*** Begin section ***
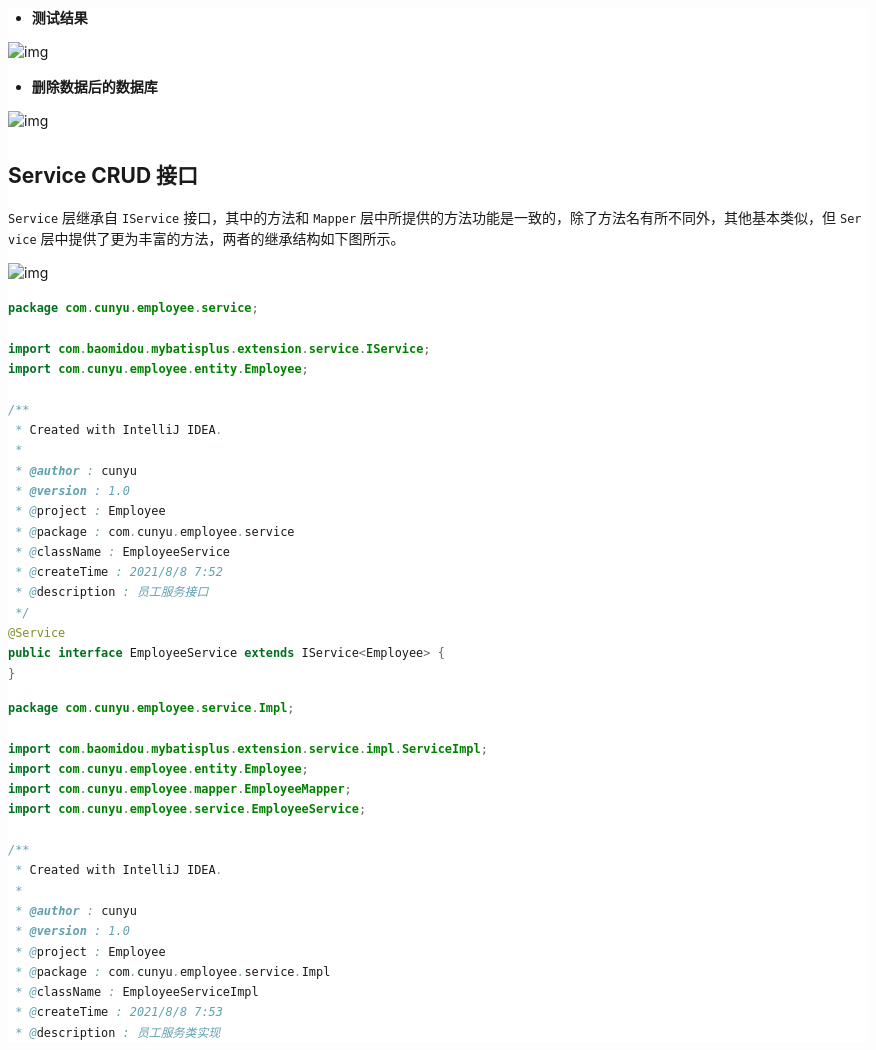 

-   **测试结果**



![img](https://cdn.jsdelivr.net/gh/cunyu1943/blog-imgs@main//blog/image-20210807231200252.png)



-   **删除数据后的数据库**



![img](https://cdn.jsdelivr.net/gh/cunyu1943/blog-imgs@main//blog/image-20210807231259337.png)



## Service CRUD 接口



`Service` 层继承自 `IService` 接口，其中的方法和 `Mapper` 层中所提供的方法功能是一致的，除了方法名有所不同外，其他基本类似，但 `Service` 层中提供了更为丰富的方法，两者的继承结构如下图所示。



![img](https://p1-jj.byteimg.com/tos-cn-i-t2oaga2asx/gold-user-assets/2020/3/19/170f1a4b21de46e9~tplv-t2oaga2asx-watermark.awebp)



```java
package com.cunyu.employee.service;

import com.baomidou.mybatisplus.extension.service.IService;
import com.cunyu.employee.entity.Employee;

/**
 * Created with IntelliJ IDEA.
 *
 * @author : cunyu
 * @version : 1.0
 * @project : Employee
 * @package : com.cunyu.employee.service
 * @className : EmployeeService
 * @createTime : 2021/8/8 7:52
 * @description : 员工服务接口
 */
@Service
public interface EmployeeService extends IService<Employee> {
}
```



```java
package com.cunyu.employee.service.Impl;

import com.baomidou.mybatisplus.extension.service.impl.ServiceImpl;
import com.cunyu.employee.entity.Employee;
import com.cunyu.employee.mapper.EmployeeMapper;
import com.cunyu.employee.service.EmployeeService;

/**
 * Created with IntelliJ IDEA.
 *
 * @author : cunyu
 * @version : 1.0
 * @project : Employee
 * @package : com.cunyu.employee.service.Impl
 * @className : EmployeeServiceImpl
 * @createTime : 2021/8/8 7:53
 * @description : 员工服务类实现
```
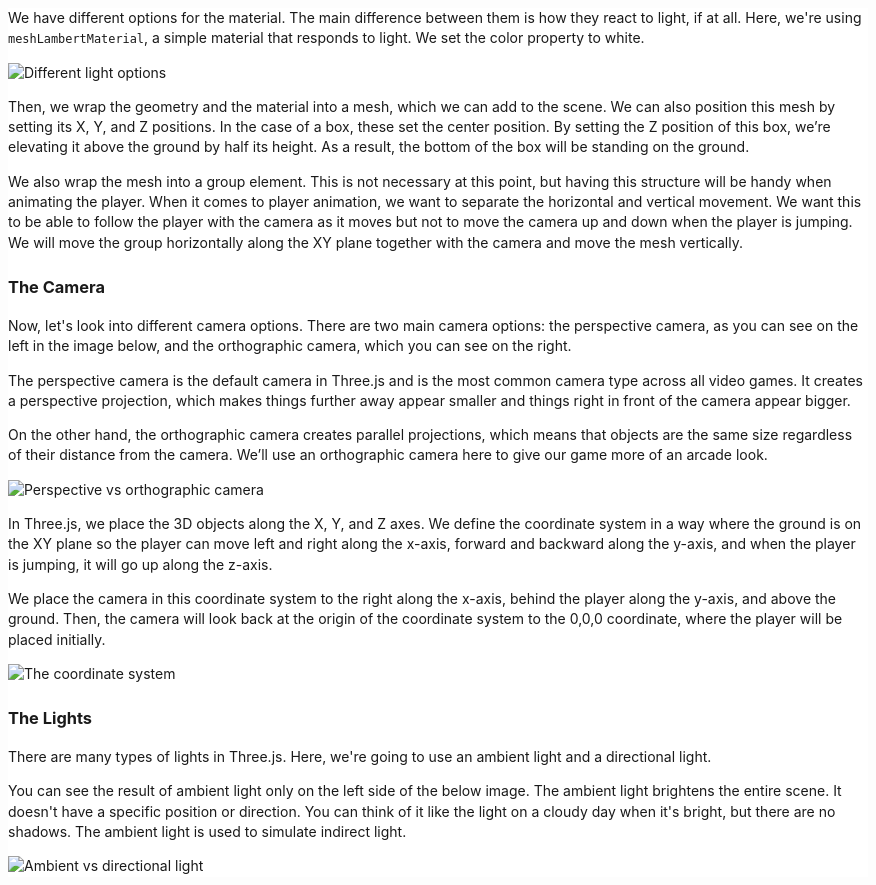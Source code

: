 We have different options for the material. The main difference between them is how they react to light, if at all. Here, we're using `meshLambertMaterial`, a simple material that responds to light. We set the color property to white.

![Different light options](https://cdn.hashnode.com/res/hashnode/image/upload/v1739804142917/7b6a49e2-30df-40d8-bd4c-7ac1a2725931.png)

Then, we wrap the geometry and the material into a mesh, which we can add to the scene. We can also position this mesh by setting its X, Y, and Z positions. In the case of a box, these set the center position. By setting the Z position of this box, we’re elevating it above the ground by half its height. As a result, the bottom of the box will be standing on the ground.

We also wrap the mesh into a group element. This is not necessary at this point, but having this structure will be handy when animating the player. When it comes to player animation, we want to separate the horizontal and vertical movement. We want this to be able to follow the player with the camera as it moves but not to move the camera up and down when the player is jumping. We will move the group horizontally along the XY plane together with the camera and move the mesh vertically.

### The Camera

Now, let's look into different camera options. There are two main camera options: the perspective camera, as you can see on the left in the image below, and the orthographic camera, which you can see on the right.

The perspective camera is the default camera in Three.js and is the most common camera type across all video games. It creates a perspective projection, which makes things further away appear smaller and things right in front of the camera appear bigger.

On the other hand, the orthographic camera creates parallel projections, which means that objects are the same size regardless of their distance from the camera. We’ll use an orthographic camera here to give our game more of an arcade look.

![Perspective vs orthographic camera](https://cdn.hashnode.com/res/hashnode/image/upload/v1739800656673/d2643544-b44c-418e-a475-2844e6626dbb.png)

In Three.js, we place the 3D objects along the X, Y, and Z axes. We define the coordinate system in a way where the ground is on the XY plane so the player can move left and right along the x-axis, forward and backward along the y-axis, and when the player is jumping, it will go up along the z-axis.

We place the camera in this coordinate system to the right along the x-axis, behind the player along the y-axis, and above the ground. Then, the camera will look back at the origin of the coordinate system to the 0,0,0 coordinate, where the player will be placed initially.

![The coordinate system](https://cdn.hashnode.com/res/hashnode/image/upload/v1739803742848/d202d09f-1c1b-4246-be23-2a6f6af52423.png)

### The Lights

There are many types of lights in Three.js. Here, we're going to use an ambient light and a directional light.

You can see the result of ambient light only on the left side of the below image. The ambient light brightens the entire scene. It doesn't have a specific position or direction. You can think of it like the light on a cloudy day when it's bright, but there are no shadows. The ambient light is used to simulate indirect light.

![Ambient vs directional light](https://cdn.hashnode.com/res/hashnode/image/upload/v1739800781538/9e140ef9-4133-4151-9fc5-b629504259a8.png)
*** End section ***
Assignment :: Each entry above should come back word for word, and no picture should come with it.

Exercise result ::
-   **测试结果**



![img](https://cdn.jsdelivr.net/gh/cunyu1943/blog-imgs@main//blog/image-20210807231200252.png)



-   **删除数据后的数据库**



![img](https://cdn.jsdelivr.net/gh/cunyu1943/blog-imgs@main//blog/image-20210807231259337.png)



## Service CRUD 接口



`Service` 层继承自 `IService` 接口，其中的方法和 `Mapper` 层中所提供的方法功能是一致的，除了方法名有所不同外，其他基本类似，但 `Service` 层中提供了更为丰富的方法，两者的继承结构如下图所示。



![img](https://p1-jj.byteimg.com/tos-cn-i-t2oaga2asx/gold-user-assets/2020/3/19/170f1a4b21de46e9~tplv-t2oaga2asx-watermark.awebp)



```java
package com.cunyu.employee.service;

import com.baomidou.mybatisplus.extension.service.IService;
import com.cunyu.employee.entity.Employee;

/**
 * Created with IntelliJ IDEA.
 *
 * @author : cunyu
 * @version : 1.0
 * @project : Employee
 * @package : com.cunyu.employee.service
 * @className : EmployeeService
 * @createTime : 2021/8/8 7:52
 * @description : 员工服务接口
 */
@Service
public interface EmployeeService extends IService<Employee> {
}
```



```java
package com.cunyu.employee.service.Impl;

import com.baomidou.mybatisplus.extension.service.impl.ServiceImpl;
import com.cunyu.employee.entity.Employee;
import com.cunyu.employee.mapper.EmployeeMapper;
import com.cunyu.employee.service.EmployeeService;

/**
 * Created with IntelliJ IDEA.
 *
 * @author : cunyu
 * @version : 1.0
 * @project : Employee
 * @package : com.cunyu.employee.service.Impl
 * @className : EmployeeServiceImpl
 * @createTime : 2021/8/8 7:53
 * @description : 员工服务类实现
```
Source code

: We have different options for the material. The main difference between them is how they react to light, if at all. Here, we're using `meshLambertMaterial`, a simple material that responds to light. We set the color property to white.

![Different light options](https://cdn.hashnode.com/res/hashnode/image/upload/v1739804142917/7b6a49e2-30df-40d8-bd4c-7ac1a2725931.png)

Then, we wrap the geometry and the material into a mesh, which we can add to the scene. We can also position this mesh by setting its X, Y, and Z positions. In the case of a box, these set the center position. By setting the Z position of this box, we’re elevating it above the ground by half its height. As a result, the bottom of the box will be standing on the ground.

We also wrap the mesh into a group element. This is not necessary at this point, but having this structure will be handy when animating the player. When it comes to player animation, we want to separate the horizontal and vertical movement. We want this to be able to follow the player with the camera as it moves but not to move the camera up and down when the player is jumping. We will move the group horizontally along the XY plane together with the camera and move the mesh vertically.

### The Camera

Now, let's look into different camera options. There are two main camera options: the perspective camera, as you can see on the left in the image below, and the orthographic camera, which you can see on the right.

The perspective camera is the default camera in Three.js and is the most common camera type across all video games. It creates a perspective projection, which makes things further away appear smaller and things right in front of the camera appear bigger.

On the other hand, the orthographic camera creates parallel projections, which means that objects are the same size regardless of their distance from the camera. We’ll use an orthographic camera here to give our game more of an arcade look.

![Perspective vs orthographic camera](https://cdn.hashnode.com/res/hashnode/image/upload/v1739800656673/d2643544-b44c-418e-a475-2844e6626dbb.png)

In Three.js, we place the 3D objects along the X, Y, and Z axes. We define the coordinate system in a way where the ground is on the XY plane so the player can move left and right along the x-axis, forward and backward along the y-axis, and when the player is jumping, it will go up along the z-axis.

We place the camera in this coordinate system to the right along the x-axis, behind the player along the y-axis, and above the ground. Then, the camera will look back at the origin of the coordinate system to the 0,0,0 coordinate, where the player will be placed initially.

![The coordinate system](https://cdn.hashnode.com/res/hashnode/image/upload/v1739803742848/d202d09f-1c1b-4246-be23-2a6f6af52423.png)

### The Lights

There are many types of lights in Three.js. Here, we're going to use an ambient light and a directional light.

You can see the result of ambient light only on the left side of the below image. The ambient light brightens the entire scene. It doesn't have a specific position or direction. You can think of it like the light on a cloudy day when it's bright, but there are no shadows. The ambient light is used to simulate indirect light.

![Ambient vs directional light](https://cdn.hashnode.com/res/hashnode/image/upload/v1739800781538/9e140ef9-4133-4151-9fc5-b629504259a8.png)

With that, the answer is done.